Ce qui est pris n’est plus à apprendre

On savait que l'appât du gain pouvait rendre riche, radin, insensible ou même dingue. Mais depuis un an et la publication des tribulations d'une poignée de savants européens ¹, on sait qu'en plus de tout le reste, l'appât du gain peut aussi faciliter l'apprentissage ou transformer le quidam du coin en résistance électrique intelligente, c'est-à-dire en être capable de répondre à cette impérieuse question : des deux courants électriques qui vont incessamment traverser vos mains gauche et droite, lequel a la fréquence la plus élevée ?

Protocole d'expérience Dans cette expérience, les sujets doivent apprendre à discerner la hauteur de fréquence de deux courants électriques. S'ils y parviennent, soit ils sont félicités (sourires), soit ils reçoivent une somme d'argent plus ou moins importante. © Plos Biology

Le cobaye doit alors se concentrer, supporter les décharges, jauger les dixit courants et répondre. S'il a raison, il reçoit la somme d'argent qu'on lui a promise auparavant. Dans le cas contraire, il fait chou blanc.

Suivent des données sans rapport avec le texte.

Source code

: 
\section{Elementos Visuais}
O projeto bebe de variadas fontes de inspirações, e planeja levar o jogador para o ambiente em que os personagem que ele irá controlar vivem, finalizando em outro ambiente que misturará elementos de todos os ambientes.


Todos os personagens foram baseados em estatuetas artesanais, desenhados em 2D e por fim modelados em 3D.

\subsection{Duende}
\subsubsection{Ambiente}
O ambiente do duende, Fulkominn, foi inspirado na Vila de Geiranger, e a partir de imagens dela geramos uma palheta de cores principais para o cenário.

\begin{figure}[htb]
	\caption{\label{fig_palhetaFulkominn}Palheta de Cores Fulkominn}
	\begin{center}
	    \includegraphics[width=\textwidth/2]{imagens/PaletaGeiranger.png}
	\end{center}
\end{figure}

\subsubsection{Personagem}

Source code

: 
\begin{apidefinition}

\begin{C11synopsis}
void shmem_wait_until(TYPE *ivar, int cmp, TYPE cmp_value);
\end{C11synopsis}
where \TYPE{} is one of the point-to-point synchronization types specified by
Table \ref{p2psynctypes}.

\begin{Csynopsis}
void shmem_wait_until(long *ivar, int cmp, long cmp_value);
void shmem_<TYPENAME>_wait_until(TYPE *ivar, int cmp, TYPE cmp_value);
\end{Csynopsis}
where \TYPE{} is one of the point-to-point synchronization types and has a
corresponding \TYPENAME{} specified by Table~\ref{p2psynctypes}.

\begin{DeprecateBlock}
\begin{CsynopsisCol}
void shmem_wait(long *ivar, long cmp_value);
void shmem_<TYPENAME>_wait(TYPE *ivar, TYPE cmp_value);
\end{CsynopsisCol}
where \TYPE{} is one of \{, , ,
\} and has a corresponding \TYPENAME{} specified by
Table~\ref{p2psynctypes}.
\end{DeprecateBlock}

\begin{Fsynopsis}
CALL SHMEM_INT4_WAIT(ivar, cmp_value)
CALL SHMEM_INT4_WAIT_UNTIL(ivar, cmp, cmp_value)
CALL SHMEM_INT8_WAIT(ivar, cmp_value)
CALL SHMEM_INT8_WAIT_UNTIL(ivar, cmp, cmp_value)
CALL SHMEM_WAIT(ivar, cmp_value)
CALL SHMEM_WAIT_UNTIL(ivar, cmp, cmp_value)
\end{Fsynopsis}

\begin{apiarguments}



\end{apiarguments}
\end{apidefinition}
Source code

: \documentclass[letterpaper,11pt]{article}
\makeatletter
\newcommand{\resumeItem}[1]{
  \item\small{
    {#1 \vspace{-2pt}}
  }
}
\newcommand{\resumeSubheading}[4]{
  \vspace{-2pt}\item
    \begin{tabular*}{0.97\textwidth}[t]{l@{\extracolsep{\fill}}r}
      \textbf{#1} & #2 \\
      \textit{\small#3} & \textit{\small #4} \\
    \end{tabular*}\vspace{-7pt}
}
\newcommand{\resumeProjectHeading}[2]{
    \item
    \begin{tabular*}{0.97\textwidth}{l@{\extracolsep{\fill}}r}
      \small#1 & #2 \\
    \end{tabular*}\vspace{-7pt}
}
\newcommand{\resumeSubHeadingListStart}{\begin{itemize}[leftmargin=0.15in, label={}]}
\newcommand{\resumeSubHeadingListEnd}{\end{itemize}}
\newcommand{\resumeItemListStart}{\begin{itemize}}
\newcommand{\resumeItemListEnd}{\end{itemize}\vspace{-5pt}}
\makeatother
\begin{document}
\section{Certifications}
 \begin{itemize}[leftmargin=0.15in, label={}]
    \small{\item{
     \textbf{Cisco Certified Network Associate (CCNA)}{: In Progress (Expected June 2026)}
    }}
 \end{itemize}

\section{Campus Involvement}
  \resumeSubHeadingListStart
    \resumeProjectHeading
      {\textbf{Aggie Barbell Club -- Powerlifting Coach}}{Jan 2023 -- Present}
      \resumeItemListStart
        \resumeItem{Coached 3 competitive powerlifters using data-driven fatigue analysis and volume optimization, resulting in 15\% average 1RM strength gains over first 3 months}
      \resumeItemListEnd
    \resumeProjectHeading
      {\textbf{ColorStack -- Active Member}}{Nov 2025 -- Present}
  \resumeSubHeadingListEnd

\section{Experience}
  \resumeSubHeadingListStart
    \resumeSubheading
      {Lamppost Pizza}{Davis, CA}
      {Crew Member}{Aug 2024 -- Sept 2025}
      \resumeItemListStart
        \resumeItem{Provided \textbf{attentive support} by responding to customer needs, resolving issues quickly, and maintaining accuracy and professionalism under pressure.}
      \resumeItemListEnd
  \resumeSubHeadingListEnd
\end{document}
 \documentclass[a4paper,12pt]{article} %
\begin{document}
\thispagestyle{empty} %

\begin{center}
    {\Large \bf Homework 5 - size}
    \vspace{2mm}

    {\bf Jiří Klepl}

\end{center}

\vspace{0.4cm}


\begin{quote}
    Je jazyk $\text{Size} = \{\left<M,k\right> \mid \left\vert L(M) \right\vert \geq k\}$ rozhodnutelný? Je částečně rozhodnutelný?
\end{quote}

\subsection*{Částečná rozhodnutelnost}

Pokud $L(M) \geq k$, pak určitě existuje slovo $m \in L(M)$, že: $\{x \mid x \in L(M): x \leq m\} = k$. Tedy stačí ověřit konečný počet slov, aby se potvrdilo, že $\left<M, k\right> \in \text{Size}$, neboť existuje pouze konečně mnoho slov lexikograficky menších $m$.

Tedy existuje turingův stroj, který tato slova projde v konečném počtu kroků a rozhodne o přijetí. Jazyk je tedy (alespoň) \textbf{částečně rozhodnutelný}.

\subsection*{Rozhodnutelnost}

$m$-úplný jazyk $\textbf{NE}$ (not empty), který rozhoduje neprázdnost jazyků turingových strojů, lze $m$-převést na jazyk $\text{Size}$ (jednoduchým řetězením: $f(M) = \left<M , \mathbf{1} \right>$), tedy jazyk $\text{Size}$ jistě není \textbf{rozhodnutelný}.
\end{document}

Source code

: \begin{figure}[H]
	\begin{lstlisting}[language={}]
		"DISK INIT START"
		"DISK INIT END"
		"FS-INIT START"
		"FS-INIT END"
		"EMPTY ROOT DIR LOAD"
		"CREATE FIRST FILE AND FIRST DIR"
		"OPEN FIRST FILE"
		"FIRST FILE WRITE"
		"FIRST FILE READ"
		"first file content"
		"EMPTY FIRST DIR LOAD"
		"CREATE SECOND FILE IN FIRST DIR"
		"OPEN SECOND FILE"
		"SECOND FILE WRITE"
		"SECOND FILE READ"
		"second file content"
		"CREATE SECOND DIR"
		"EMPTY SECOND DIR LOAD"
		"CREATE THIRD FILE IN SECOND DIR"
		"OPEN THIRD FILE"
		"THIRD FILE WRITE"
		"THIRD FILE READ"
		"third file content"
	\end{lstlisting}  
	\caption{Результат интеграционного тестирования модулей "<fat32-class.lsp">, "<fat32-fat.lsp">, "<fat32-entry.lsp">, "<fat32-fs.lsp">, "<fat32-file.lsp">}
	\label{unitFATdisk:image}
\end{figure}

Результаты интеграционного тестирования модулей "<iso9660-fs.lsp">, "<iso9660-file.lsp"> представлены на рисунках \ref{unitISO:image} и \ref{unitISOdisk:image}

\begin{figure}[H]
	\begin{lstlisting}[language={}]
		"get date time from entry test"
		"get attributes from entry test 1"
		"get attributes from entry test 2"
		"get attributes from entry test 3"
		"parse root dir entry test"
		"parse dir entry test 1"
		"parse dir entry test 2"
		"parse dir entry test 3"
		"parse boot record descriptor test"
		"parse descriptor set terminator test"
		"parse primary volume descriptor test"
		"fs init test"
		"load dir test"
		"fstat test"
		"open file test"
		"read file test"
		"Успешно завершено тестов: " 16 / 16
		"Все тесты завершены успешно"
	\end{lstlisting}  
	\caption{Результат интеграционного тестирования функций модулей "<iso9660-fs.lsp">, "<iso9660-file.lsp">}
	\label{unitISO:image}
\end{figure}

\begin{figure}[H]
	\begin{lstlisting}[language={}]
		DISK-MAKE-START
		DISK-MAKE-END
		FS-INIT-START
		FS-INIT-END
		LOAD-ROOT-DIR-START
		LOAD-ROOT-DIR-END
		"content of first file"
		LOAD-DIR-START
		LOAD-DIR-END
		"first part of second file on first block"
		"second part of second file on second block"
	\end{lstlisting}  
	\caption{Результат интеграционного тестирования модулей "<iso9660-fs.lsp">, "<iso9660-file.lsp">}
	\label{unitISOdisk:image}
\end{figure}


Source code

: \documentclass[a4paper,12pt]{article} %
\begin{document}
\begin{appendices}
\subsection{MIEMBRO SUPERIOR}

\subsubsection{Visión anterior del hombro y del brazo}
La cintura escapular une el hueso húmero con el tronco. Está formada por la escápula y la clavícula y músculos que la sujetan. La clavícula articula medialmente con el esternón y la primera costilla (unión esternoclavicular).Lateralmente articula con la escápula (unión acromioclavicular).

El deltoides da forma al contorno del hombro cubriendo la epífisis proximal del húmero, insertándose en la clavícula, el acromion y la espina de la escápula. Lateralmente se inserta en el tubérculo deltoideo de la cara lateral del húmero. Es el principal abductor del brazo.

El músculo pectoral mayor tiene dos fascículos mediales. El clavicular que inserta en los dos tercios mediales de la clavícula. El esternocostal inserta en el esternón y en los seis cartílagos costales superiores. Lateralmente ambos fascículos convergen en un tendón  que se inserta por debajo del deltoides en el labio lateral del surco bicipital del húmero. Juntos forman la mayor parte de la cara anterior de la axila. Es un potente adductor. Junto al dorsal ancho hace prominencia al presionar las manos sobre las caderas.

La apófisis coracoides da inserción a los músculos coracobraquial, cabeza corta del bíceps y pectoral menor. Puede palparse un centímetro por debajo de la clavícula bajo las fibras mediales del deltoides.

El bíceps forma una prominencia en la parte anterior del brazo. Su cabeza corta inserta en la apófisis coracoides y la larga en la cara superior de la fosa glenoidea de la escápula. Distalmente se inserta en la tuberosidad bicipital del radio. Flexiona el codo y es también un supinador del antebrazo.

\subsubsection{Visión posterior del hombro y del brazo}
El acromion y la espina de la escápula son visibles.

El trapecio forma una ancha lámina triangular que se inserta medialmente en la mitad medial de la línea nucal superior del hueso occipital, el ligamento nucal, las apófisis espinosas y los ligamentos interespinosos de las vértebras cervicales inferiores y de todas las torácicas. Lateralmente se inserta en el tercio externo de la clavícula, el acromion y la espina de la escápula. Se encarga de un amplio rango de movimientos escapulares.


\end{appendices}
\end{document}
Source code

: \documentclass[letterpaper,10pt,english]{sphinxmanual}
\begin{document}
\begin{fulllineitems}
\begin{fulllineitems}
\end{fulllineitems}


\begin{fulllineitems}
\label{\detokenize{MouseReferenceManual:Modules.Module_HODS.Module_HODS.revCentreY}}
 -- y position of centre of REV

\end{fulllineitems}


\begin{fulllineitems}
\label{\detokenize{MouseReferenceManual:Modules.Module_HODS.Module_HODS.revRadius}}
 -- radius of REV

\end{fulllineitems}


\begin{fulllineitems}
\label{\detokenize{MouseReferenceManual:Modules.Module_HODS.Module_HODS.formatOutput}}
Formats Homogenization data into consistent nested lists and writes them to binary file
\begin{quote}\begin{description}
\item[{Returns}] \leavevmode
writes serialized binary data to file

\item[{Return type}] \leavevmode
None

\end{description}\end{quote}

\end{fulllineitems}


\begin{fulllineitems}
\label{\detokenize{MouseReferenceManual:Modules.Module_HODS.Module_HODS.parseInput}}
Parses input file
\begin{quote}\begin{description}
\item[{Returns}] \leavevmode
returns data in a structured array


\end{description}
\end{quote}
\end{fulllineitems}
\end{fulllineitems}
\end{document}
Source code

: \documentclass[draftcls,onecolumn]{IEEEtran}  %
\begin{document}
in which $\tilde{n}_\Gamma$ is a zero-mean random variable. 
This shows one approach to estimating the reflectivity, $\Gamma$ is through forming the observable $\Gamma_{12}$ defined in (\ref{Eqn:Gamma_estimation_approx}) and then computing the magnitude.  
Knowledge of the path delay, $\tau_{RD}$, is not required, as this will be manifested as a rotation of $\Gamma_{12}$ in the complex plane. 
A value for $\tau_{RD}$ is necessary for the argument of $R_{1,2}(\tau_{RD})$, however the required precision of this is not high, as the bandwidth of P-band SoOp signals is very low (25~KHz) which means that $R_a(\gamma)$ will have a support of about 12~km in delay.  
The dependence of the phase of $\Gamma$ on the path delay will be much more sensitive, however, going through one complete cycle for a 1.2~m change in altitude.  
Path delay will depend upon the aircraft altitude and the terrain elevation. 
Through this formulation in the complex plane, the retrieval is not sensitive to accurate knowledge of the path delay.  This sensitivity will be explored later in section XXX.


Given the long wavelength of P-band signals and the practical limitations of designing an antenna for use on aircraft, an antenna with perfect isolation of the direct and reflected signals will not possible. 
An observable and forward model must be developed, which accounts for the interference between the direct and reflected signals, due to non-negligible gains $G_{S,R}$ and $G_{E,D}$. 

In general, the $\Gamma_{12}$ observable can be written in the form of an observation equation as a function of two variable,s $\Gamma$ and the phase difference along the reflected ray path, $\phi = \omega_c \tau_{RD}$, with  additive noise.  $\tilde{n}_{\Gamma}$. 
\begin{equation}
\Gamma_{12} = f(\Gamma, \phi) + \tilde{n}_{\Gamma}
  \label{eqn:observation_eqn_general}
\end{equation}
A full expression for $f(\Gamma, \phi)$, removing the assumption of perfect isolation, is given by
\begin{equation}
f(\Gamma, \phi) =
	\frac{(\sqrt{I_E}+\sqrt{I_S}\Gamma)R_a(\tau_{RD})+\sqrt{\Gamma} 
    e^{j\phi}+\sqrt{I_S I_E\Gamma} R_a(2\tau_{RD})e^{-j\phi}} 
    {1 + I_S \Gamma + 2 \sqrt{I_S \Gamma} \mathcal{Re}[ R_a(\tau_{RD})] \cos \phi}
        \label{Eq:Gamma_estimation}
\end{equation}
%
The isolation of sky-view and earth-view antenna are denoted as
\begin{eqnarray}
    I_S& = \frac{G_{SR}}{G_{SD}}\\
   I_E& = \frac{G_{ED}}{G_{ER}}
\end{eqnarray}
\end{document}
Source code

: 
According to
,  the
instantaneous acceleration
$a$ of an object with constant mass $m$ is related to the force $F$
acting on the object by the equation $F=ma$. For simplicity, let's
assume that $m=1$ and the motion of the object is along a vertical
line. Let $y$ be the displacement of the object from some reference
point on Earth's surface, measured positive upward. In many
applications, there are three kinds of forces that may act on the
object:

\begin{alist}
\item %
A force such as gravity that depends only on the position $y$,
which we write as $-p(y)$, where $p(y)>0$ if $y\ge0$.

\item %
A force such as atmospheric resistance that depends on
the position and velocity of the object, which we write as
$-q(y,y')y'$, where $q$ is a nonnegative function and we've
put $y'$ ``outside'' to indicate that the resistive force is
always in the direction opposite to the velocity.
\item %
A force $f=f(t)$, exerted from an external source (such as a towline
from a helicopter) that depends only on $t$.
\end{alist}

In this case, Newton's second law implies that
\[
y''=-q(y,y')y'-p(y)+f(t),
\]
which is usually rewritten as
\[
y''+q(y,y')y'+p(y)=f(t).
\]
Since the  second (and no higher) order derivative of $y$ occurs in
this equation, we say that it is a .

Ce test, effectué seize fois de suite par individu, a montré qu'à ce petit jeu, les cobayes apprennent beaucoup plus vite si on leur promet une récompense financière. Mieux, plus la récompense promise est élevée, plus ils apprennent vite*. Un résultat qui en dit long sur la nature humaine mais qui, surtout, avalise l'ancestrale technique de la carotte dans l'apprentissage.

Les dessous du mécanisme

Les résultats de l'expérience © Plos Biology, juillet 2009

Pour autant, pas de quoi satisfaire l'esprit, toujours en éveil, des chercheurs... Aussi ont-ils décidé de passer à nouveau des électrodes aux doigts de cobayes un tantinet vénaux. Mais cette fois, en plus de la promesse d'une rétribution financière, les sujets ont dû avaler une heure avant l'expérience, un cachet ¹ soit de levodopa (une substance permettant d'augmenter le taux d'un neurotransmetteur appelé « dopamine » dans le cerveau), soit de l'haloperidol (une substance qui, à l'inverse, permet de bloquer l'action de la dopamine), soit d'une substance placebo.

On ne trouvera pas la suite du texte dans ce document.